## Instructions for the task
From the records below, please return each line that holds the word "environments".

## Excerpts from a dataset
[Start of section]
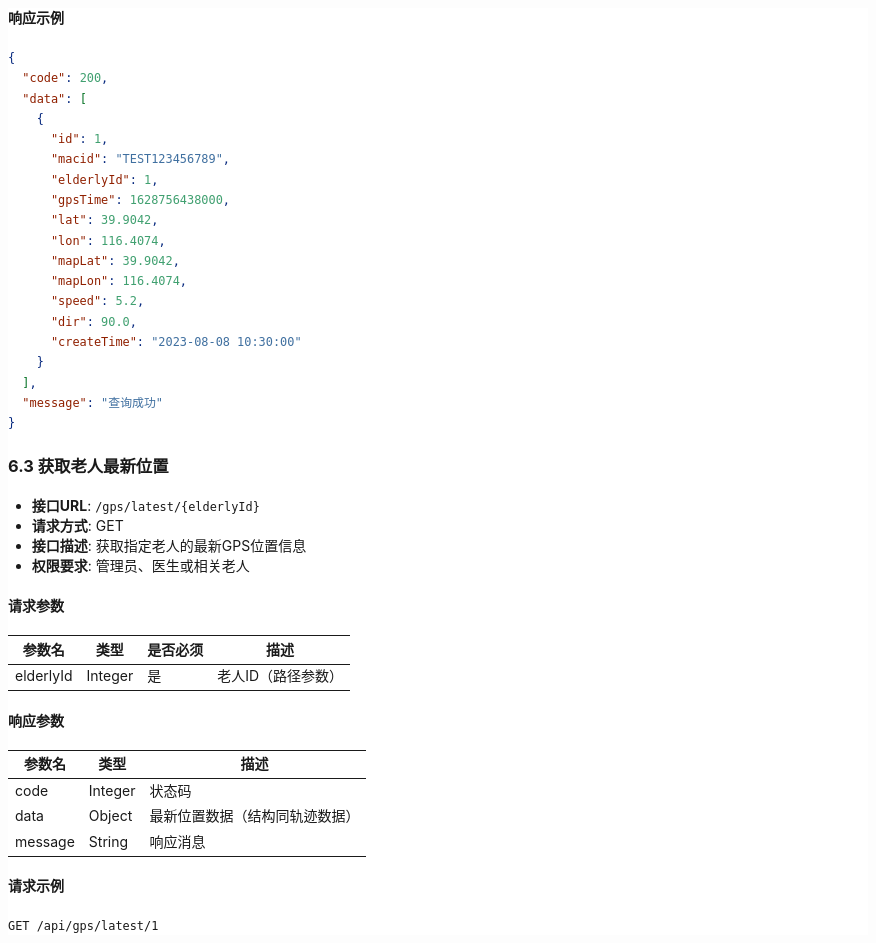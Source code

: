 #### 响应示例

```json
{
  "code": 200,
  "data": [
    {
      "id": 1,
      "macid": "TEST123456789",
      "elderlyId": 1,
      "gpsTime": 1628756438000,
      "lat": 39.9042,
      "lon": 116.4074,
      "mapLat": 39.9042,
      "mapLon": 116.4074,
      "speed": 5.2,
      "dir": 90.0,
      "createTime": "2023-08-08 10:30:00"
    }
  ],
  "message": "查询成功"
}
```

### 6.3 获取老人最新位置

- **接口URL**: `/gps/latest/{elderlyId}`
- **请求方式**: GET
- **接口描述**: 获取指定老人的最新GPS位置信息
- **权限要求**: 管理员、医生或相关老人

#### 请求参数

| 参数名 | 类型 | 是否必须 | 描述 |
| ----- | --- | ------- | ---- |
| elderlyId | Integer | 是 | 老人ID（路径参数） |

#### 响应参数

| 参数名 | 类型 | 描述 |
| ----- | --- | ---- |
| code | Integer | 状态码 |
| data | Object | 最新位置数据（结构同轨迹数据） |
| message | String | 响应消息 |

#### 请求示例

```http
GET /api/gps/latest/1
```
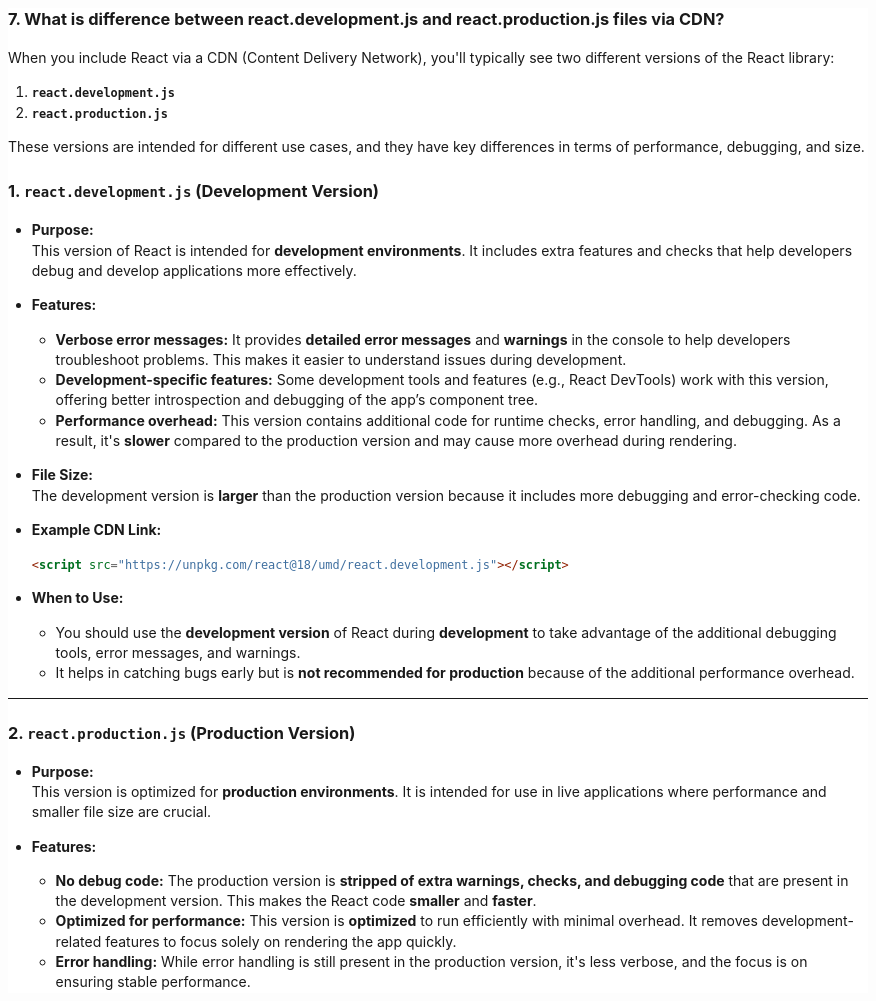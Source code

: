 ### **7. What is difference between react.development.js and react.production.js files via CDN?**

When you include React via a CDN (Content Delivery Network), you'll typically see two different versions of the React library:

1. **`react.development.js`**
2. **`react.production.js`**

These versions are intended for different use cases, and they have key differences in terms of performance, debugging, and size.

### 1. **`react.development.js`** (Development Version)

- **Purpose:**  
  This version of React is intended for **development environments**. It includes extra features and checks that help developers debug and develop applications more effectively.

- **Features:**
  - **Verbose error messages:** It provides **detailed error messages** and **warnings** in the console to help developers troubleshoot problems. This makes it easier to understand issues during development.
  - **Development-specific features:** Some development tools and features (e.g., React DevTools) work with this version, offering better introspection and debugging of the app’s component tree.
  - **Performance overhead:** This version contains additional code for runtime checks, error handling, and debugging. As a result, it's **slower** compared to the production version and may cause more overhead during rendering.
  
- **File Size:**  
  The development version is **larger** than the production version because it includes more debugging and error-checking code.

- **Example CDN Link:**
  ```html
  <script src="https://unpkg.com/react@18/umd/react.development.js"></script>
  ```

- **When to Use:**
  - You should use the **development version** of React during **development** to take advantage of the additional debugging tools, error messages, and warnings.
  - It helps in catching bugs early but is **not recommended for production** because of the additional performance overhead.

---

### 2. **`react.production.js`** (Production Version)

- **Purpose:**  
  This version is optimized for **production environments**. It is intended for use in live applications where performance and smaller file size are crucial.

- **Features:**
  - **No debug code:** The production version is **stripped of extra warnings, checks, and debugging code** that are present in the development version. This makes the React code **smaller** and **faster**.
  - **Optimized for performance:** This version is **optimized** to run efficiently with minimal overhead. It removes development-related features to focus solely on rendering the app quickly.
  - **Error handling:** While error handling is still present in the production version, it's less verbose, and the focus is on ensuring stable performance.
  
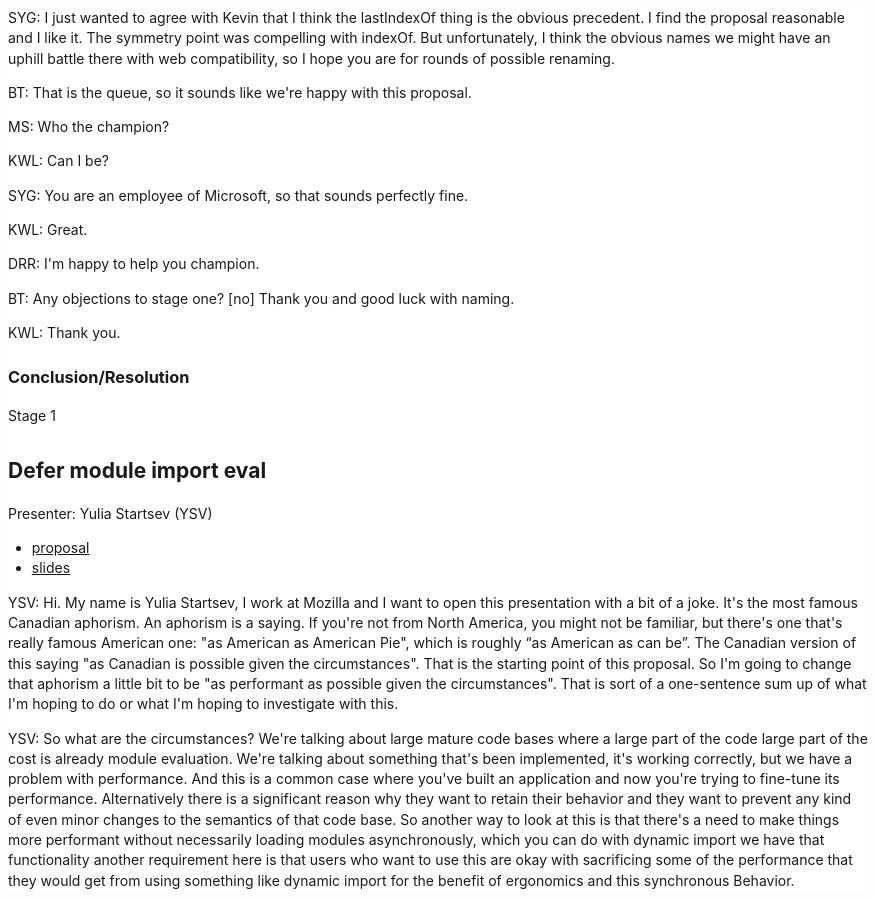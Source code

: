 SYG: I just wanted to agree with Kevin that I think the lastIndexOf thing is the obvious precedent. I find the proposal reasonable and I like it. The symmetry point was compelling with indexOf. But unfortunately, I think the obvious names we might have an uphill battle there with web compatibility, so I hope you are for rounds of possible renaming.

BT: That is the queue, so it sounds like we're happy with this proposal.

MS: Who the champion?

KWL: Can I be?

SYG: You are an employee of Microsoft, so that sounds perfectly fine.

KWL: Great.

DRR: I'm happy to help you champion.

BT: Any objections to stage one? [no] Thank you and good luck with naming.

KWL: Thank you.

### Conclusion/Resolution

Stage 1

## Defer module import eval

Presenter: Yulia Startsev (YSV)

- [proposal](https://github.com/codehag/proposal-defer-import-eval)
- [slides](https://docs.google.com/presentation/d/17NsxHzAC2RlP5rB3wrns9O2Z-NduSpcm2_GOVo2TnKE/edit#slide=id.p)

YSV: Hi. My name is Yulia Startsev, I work at Mozilla and I want to open this presentation with a bit of a joke. It's the most famous Canadian aphorism. An aphorism is a saying. If you're not from North America, you might not be familiar, but there's one that's really famous American one: "as American as American Pie", which is roughly “as American as can be”. The Canadian version of this saying "as Canadian is possible given the circumstances". That is the starting point of this proposal. So I'm going to change that aphorism a little bit to be "as performant as possible given the circumstances". That is sort of a one-sentence sum up of what I'm hoping to do or what I'm hoping to investigate with this.

YSV: So what are the circumstances? We're talking about large mature code bases where a large part of the code large part of the cost is already module evaluation. We're talking about something that's been implemented, it's working correctly, but we have a problem with performance. And this is a common case where you've built an application and now you're trying to fine-tune its performance. Alternatively there is a significant reason why they want to retain their behavior and they want to prevent any kind of even minor changes to the semantics of that code base. So another way to look at this is that there's a need to make things more performant without necessarily loading modules asynchronously, which you can do with dynamic import we have that functionality another requirement here is that users who want to use this are okay with sacrificing some of the performance that they would get from using something like dynamic import for the benefit of ergonomics and this synchronous Behavior.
[End of section]
## Solution
  This version of React is intended for **development environments**. It includes extra features and checks that help developers debug and develop applications more effectively.
  This version is optimized for **production environments**. It is intended for use in live applications where performance and smaller file size are crucial.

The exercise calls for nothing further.